SMU Law Review Forum

Abstract

In Kisor v. Wilkie, the Supreme Court recently confronted whether to overrule the doctrine under which courts defer to agencies’ interpretations of their own ambiguous regulations—so-called Auer or Seminole Rock deference. In its prior reexaminations of Seminole Rock, the Court had progressively restricted the doctrine’s scope, leading observers to wonder whether the Justices would scrap it for good. This question of administrative law ignited a corollary debate about stare decisis. Writing for the majority, Justice Kagan argued that stare decisis mandated the preservation of Seminole Rock. Yet as she appealed to stare decisis, her opinion further restricted the conditions under which deference applies. Concurring in the judgment, Justice Gorsuch contended that the majority was wrong to invoke stare decisis while simultaneously modifying the doctrine in basic respects. Preservation of precedent, in his view, was inconsistent with its continued modification.
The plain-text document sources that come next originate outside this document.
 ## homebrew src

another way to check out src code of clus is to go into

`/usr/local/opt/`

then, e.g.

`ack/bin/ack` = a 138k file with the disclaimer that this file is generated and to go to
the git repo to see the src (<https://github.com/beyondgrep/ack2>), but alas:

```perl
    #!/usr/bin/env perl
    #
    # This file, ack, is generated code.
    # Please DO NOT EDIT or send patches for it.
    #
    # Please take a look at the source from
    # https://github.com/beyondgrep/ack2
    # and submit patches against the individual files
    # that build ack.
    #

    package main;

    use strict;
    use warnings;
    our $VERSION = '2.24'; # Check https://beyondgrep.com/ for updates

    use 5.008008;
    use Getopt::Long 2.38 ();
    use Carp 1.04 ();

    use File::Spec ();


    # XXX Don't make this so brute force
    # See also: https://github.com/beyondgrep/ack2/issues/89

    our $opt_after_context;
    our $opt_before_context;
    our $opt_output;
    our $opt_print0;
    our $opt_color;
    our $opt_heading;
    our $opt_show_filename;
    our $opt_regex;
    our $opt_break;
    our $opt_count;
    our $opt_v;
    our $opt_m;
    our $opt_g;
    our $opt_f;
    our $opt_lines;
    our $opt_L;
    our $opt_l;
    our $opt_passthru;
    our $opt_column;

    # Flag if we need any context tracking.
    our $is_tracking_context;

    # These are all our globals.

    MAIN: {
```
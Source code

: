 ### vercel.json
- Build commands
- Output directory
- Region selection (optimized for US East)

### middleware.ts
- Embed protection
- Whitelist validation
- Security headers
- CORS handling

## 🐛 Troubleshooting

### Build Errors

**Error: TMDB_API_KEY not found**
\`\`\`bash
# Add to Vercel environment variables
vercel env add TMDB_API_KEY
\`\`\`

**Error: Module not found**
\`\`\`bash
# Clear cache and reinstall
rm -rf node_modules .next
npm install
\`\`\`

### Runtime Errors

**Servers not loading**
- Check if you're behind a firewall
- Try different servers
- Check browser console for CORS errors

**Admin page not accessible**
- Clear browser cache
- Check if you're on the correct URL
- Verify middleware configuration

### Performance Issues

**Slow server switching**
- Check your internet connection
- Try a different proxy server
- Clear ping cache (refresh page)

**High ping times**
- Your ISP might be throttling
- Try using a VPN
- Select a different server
Embedded in Justice Gorsuch’s opinion was a deep question about identity over time: If a precedent is heavily modified through subsequent case law, may the final case “reaffirming” and further modifying the precedent justifiably trace its lineage to the original case announcing the principle, such that the principle’s supposed “antiquity” lends it enhanced stare decisis weight? This Article, extending Justice Gorsuch’s critique, answers in the negative. Continuous and profound modification of a precedent casts doubt on the quality of the Court’s original reasoning and erodes the connection between earlier and later cases, thus weakening the stare decisis weight due the precedent upon its reconsideration.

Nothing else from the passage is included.